**YOUR GOAL**
Restate word for word the lines in the listing below, starting at the line containing "3. Navigate within" and ending at the line containing "imposed from the outside, with a God.", both included; leave out the rest.

**SOURCE DATA**

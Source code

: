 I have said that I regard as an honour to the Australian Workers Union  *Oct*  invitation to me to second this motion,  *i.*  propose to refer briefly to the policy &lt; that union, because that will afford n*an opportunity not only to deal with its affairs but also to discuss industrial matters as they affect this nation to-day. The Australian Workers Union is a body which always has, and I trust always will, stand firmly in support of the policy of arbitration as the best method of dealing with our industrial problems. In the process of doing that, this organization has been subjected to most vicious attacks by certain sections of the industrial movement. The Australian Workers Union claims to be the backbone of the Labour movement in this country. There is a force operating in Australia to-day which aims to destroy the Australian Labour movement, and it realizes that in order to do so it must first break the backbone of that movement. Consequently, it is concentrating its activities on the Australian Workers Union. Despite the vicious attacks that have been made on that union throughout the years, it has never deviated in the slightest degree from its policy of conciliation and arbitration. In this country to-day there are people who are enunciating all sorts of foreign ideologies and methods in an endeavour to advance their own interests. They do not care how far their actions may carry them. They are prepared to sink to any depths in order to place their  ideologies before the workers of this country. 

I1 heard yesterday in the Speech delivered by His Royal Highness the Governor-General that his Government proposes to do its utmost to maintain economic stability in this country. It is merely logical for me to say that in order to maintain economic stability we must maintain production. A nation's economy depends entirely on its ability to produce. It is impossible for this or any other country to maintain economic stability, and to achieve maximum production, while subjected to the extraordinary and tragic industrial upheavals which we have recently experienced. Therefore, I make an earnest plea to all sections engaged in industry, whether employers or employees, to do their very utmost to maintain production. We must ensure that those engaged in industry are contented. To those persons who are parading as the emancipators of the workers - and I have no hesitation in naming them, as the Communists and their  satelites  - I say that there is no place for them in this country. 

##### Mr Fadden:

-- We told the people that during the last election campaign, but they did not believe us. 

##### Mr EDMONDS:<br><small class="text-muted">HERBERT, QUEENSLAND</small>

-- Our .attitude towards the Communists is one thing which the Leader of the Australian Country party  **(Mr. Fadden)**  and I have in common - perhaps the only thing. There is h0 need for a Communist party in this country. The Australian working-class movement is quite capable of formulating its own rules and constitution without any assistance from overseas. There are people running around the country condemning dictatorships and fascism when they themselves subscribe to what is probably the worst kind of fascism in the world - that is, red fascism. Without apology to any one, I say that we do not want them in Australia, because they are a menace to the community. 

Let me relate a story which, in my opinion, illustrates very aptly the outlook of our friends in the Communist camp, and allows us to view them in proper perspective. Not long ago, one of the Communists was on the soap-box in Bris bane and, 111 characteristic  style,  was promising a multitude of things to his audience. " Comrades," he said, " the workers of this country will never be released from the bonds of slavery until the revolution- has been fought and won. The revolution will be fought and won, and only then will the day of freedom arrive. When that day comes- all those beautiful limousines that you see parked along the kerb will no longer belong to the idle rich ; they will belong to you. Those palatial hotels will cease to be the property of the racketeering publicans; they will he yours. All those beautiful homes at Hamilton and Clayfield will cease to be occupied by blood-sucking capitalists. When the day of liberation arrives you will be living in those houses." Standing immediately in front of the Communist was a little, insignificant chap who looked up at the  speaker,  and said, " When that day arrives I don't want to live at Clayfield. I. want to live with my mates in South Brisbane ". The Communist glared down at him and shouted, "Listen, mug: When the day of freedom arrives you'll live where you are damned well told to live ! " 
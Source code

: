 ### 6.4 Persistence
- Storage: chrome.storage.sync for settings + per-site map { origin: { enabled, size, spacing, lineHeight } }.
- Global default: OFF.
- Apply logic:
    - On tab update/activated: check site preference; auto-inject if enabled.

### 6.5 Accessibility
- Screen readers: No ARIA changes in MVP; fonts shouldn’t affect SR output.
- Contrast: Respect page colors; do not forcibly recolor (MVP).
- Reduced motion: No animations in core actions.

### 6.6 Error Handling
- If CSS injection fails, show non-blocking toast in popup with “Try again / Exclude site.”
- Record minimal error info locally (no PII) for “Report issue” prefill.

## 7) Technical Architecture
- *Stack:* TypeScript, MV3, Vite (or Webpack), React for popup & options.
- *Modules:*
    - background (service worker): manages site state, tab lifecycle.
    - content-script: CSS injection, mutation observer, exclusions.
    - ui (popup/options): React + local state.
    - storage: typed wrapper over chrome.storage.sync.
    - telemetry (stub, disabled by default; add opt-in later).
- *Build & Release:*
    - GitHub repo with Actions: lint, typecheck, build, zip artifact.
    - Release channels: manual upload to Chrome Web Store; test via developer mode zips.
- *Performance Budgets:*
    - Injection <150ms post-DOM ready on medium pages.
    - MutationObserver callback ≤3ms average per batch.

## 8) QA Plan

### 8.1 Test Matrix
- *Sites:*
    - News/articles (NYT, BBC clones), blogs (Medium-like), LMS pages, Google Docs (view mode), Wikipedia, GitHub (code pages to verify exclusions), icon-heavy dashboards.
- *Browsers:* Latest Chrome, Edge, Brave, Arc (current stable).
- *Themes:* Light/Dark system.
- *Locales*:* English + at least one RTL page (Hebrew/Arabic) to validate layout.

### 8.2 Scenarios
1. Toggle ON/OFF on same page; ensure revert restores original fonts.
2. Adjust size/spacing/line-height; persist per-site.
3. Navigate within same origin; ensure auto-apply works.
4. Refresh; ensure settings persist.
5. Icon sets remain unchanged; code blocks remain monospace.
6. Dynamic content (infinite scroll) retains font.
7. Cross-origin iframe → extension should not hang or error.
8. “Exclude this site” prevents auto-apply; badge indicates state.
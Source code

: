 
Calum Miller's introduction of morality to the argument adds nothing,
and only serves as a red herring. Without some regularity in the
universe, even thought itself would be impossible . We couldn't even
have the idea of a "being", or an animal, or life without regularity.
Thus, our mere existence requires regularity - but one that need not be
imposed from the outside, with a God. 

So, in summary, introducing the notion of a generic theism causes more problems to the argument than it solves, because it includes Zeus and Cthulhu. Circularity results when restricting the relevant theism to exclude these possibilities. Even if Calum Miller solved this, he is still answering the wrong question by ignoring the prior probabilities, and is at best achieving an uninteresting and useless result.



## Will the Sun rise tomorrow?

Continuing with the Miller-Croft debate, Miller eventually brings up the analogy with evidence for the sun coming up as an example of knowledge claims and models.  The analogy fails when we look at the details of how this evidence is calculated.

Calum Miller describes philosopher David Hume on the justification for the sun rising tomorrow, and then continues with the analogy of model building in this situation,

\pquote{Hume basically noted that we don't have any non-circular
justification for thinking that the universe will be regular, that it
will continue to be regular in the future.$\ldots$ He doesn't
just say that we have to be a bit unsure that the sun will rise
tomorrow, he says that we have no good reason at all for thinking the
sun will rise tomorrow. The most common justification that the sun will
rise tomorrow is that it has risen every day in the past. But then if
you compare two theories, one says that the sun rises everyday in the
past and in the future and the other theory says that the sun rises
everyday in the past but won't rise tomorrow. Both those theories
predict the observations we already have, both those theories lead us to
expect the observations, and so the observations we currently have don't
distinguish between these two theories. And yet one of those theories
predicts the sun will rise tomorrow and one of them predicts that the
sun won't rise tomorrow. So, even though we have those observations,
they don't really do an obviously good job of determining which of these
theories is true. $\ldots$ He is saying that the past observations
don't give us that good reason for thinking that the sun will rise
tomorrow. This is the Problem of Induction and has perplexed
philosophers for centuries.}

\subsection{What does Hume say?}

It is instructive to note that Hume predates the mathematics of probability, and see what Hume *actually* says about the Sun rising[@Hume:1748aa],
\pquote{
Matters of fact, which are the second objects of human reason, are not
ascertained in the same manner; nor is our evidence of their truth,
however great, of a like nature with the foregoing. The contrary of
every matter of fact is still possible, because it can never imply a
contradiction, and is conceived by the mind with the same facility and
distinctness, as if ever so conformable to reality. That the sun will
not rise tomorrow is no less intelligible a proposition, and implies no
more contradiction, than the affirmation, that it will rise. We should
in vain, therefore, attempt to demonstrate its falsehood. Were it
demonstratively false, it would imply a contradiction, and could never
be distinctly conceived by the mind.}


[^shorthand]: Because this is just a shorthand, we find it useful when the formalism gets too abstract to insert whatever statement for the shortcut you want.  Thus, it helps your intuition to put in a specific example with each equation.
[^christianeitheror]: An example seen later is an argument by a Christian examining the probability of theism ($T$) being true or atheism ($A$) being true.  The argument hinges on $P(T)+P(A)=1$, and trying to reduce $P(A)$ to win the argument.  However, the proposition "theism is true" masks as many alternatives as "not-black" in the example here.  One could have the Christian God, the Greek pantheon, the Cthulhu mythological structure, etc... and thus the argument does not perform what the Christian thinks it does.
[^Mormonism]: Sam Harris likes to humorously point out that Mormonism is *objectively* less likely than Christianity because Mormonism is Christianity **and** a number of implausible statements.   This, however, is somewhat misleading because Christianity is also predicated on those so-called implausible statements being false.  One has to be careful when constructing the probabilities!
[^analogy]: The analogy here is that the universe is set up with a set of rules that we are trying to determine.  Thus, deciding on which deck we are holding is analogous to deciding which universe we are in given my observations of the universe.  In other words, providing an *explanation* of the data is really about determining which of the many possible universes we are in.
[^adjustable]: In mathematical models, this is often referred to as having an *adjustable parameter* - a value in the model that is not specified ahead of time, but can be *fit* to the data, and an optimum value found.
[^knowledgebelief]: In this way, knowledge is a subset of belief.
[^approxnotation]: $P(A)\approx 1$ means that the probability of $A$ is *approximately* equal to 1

**ANSWER TO THIS PROBLEM**
3. Navigate within same origin; ensure auto-apply works.
4. Refresh; ensure settings persist.
5. Icon sets remain unchanged; code blocks remain monospace.
6. Dynamic content (infinite scroll) retains font.
7. Cross-origin iframe → extension should not hang or error.
8. “Exclude this site” prevents auto-apply; badge indicates state.
Source code

: 
Calum Miller's introduction of morality to the argument adds nothing,
and only serves as a red herring. Without some regularity in the
universe, even thought itself would be impossible . We couldn't even
have the idea of a "being", or an animal, or life without regularity.
Thus, our mere existence requires regularity - but one that need not be
imposed from the outside, with a God. 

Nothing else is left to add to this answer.